ANKEBÛT SURESİ 17. Ayeti Celal Yıldırım Meali
Mekke döneminde inmiştir. 69 âyettir. Sûre, adını 41. âyette geçen “el-Ankebût” kelimesinden almıştır. Ankebût, dişi örümcek demektir.

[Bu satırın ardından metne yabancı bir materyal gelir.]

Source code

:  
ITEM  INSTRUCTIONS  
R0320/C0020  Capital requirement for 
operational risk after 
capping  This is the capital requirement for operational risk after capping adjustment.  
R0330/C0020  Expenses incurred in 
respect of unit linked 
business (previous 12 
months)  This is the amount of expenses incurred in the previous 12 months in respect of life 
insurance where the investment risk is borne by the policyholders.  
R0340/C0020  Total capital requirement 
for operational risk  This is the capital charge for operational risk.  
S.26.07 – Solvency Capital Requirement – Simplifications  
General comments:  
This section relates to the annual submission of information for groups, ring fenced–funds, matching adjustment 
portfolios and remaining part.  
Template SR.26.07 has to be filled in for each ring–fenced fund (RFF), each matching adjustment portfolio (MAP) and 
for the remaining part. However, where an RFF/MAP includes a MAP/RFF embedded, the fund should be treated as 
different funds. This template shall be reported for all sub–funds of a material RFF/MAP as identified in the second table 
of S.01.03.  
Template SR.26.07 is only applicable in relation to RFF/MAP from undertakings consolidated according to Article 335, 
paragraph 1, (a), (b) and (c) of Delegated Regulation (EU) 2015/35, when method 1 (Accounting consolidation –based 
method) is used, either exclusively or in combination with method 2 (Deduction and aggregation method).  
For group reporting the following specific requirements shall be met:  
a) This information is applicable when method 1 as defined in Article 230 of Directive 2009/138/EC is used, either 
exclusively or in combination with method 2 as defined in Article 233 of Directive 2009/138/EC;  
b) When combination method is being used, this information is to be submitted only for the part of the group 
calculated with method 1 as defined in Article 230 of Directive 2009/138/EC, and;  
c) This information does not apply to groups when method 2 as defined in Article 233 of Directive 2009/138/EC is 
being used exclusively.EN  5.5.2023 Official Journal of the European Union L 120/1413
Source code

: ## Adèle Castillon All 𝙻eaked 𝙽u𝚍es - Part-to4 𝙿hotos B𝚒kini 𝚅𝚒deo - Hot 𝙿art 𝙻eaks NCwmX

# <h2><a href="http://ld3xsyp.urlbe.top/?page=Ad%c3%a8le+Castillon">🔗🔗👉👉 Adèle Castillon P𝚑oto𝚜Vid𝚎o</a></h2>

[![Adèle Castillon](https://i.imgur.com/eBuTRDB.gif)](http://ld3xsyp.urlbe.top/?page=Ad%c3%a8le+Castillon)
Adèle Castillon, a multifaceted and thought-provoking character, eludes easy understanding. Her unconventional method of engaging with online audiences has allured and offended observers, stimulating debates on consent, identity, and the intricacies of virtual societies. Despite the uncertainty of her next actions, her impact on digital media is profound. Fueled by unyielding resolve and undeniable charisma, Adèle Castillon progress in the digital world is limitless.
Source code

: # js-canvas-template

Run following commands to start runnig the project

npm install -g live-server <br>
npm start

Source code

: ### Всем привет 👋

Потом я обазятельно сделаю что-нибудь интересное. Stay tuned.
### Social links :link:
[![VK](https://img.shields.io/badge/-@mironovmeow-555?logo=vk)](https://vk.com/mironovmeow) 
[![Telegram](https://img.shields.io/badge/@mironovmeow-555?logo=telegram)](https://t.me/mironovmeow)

إِنَّمَا تَعْبُدُونَ مِن دُونِ اللَّهِ أَوْثَانًا وَتَخْلُقُونَ إِفْكًا إِنَّ الَّذِينَ تَعْبُدُونَ مِن دُونِ اللَّهِ لَا يَمْلِكُونَ لَكُمْ رِزْقًا فَابْتَغُوا عِندَ اللَّهِ الرِّزْقَ وَاعْبُدُوهُ وَاشْكُرُوا لَهُ إِلَيْهِ تُرْجَعُونَ ﴿١٧﴾
Ayet Transkripsiyonu ve Sade Meali
söz öbeklerinin üzerine farenizi sürükleyerek çevirilerini görebilirsiniz. Çevirileri tablo halinde görmek için buraya tıklayın
Kelime | Türkçe karşılığı |
---|---|
innemâ | sadece, fakat |
ta'budûne | tapıyorsunuz |
min dûnillâhi (min duni allâhi) | Allah'tan başka |
evsânen | putlar |
ve tahlukûne | ve halkediyorsunuz, uyduruyorsunuz |
ifken | yalan, iftira |
inne | muhakkak ki |
ellezîne | onlar |
ta'budûne | tapıyorsunuz |
min dûnillâhi (min duni allâhi) | Allah'tan başka |
lâ yemlikûne | malik değiller |
lekum | sizin için |
rızkân | rızık |
fe | o zaman, böylece, artık, öyleyse |
ibtegû | isteyin |
indallâhi (inde allâhi) | Allah'ın katında |
er rızka | rızık |
va'budûhu (ve u'budû-hu) | ve ona kul olun |
veşkurû | ve şükredin |
lehu | ona |
ileyhi | ona |
turceûne | döndürüleceksiniz |
Fakat siz, Allah’tan başka putlara tapıyorsunuz ve yalan uyduruyorsunuz. Muhakkak ki sizin, Allah’tan başka taptıklarınız, size rızık vermeye malik değillerdir. Öyleyse rızkı, Allah’ın katından isteyin ve O’na kul olun ve O’na şükredin. O’na döndürüleceksiniz.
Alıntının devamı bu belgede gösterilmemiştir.